Tuesday, October 8, 2024

Kernel Panic During Oracle Cluster Testing on RHEL 8

 

Hey everyone,

I wanted to share some "exciting" issues I ran into while testing an Oracle cluster on RHEL 8—you know, just your everyday kernel panic to spice things up!

The Issue

While conducting tests, I decided to bring down a couple of network interfaces (enp43s1f8 and enp43s1f9) using nmcli. Little did I know that right after deactivating them, I would be treated to a lovely kernel panic, logged as follows:


Oct 8 16:52:24 serverA kernel: sysrq: SysRq : Trigger a crash Oct 8 16:52:24 serverA kernel: Kernel panic - not syncing: sysrq triggered crash

This surprise happened even with the iSCSI service (iscsi.service) disabled. Apparently, the system thought it was a great time to throw a party!

What I Found

  1. Dispatcher Scripts:

    • I found out that a script (04-iscsi) in /usr/lib/NetworkManager/dispatcher.d/ was doing its own thing and triggering actions whenever the network state changed. It was like that overly enthusiastic colleague who jumps in during a meeting and derails the conversation!
  2. Fixing the Issue:

    • To bring back some sanity, I temporarily removed or renamed the 04-iscsi script. After that, I was able to bring down the interfaces without causing the system to have a meltdown. Who knew a little housekeeping could go such a long way?
  3. For Future Tests:

    • Always use nmcli to gracefully deactivate connections; it’s less dramatic than a kernel panic!
    • Review any service dependencies to make sure nothing throws a tantrum when you change network states.

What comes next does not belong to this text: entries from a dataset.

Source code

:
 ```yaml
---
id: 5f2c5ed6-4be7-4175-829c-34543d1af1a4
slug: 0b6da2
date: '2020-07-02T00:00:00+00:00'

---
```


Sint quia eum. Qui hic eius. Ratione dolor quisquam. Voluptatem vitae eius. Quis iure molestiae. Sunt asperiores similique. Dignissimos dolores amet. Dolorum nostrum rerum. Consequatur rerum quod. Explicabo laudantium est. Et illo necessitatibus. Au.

This little adventure reminded me of the importance of understanding how network management scripts and services like iSCSI interact—especially when they seem to have a mind of their own. By being proactive and keeping a sense of humor, we can avoid these surprises in the future.

Thursday, October 3, 2024

Resolving Oracle ASM Disk Configuration Issues After Node Reboots

Problem Summary:

Each time Node B is rebooted, two disks fail to automatically configure in Oracle ASM (Automatic Storage Management). These disks—ORA01_DSK2 and ORA01_DSK3—require manual intervention to be configured correctly after the system starts. This issue is evident from the output of the oracleasm scandisks command, where these disks are listed as valid but need to be instantiated manually.

Even though the disks are recognized as valid ASM disks, they are not automatically configured during the boot process, requiring the execution of oracleasm scandisks manually to bring them online.

Diagnosis:

Several potential causes could explain this issue:

  1. Service Dependency Misconfiguration: The Oracle ASM service (oracleasm.service) might be starting before the udev service, which manages device initialization, completes its work. This would result in some disks not being available when ASM performs its scan.
  2. Disk Initialization Timing: Some disks may take longer to be detected by the system, causing them to be unavailable when Oracle ASM performs its automatic scan.

Solution Applied:

To address the problem, the following changes were made to the oracleasm service configuration:

  1. Modifying the oracleasm Service: The configuration file for the Oracle ASM service (/etc/systemd/system/multi-user.target.wants/oracleasm.service) was updated to ensure that Oracle ASM starts after the udev service has fully initialized all devices. The following line was added to the configuration:

    After=systemd-udevd.service

    This ensures that the system’s disks are available by the time Oracle ASM performs its scan.

  2. Adding a Startup Timeout: A 120-second startup timeout was added using the TimeoutStartSec=120s directive. This allows Oracle ASM enough time to detect and configure all disks properly, even if disk initialization takes longer than usual. This prevents ASM from failing due to delayed disk recognition.




Conclusion:

By modifying the Oracle ASM service to depend on udev and increasing the timeout for service startup, the issue of disks not being automatically configured after a reboot was resolved. This solution ensures that all ASM disks are properly recognized and configured during the boot process, eliminating the need for manual configuration.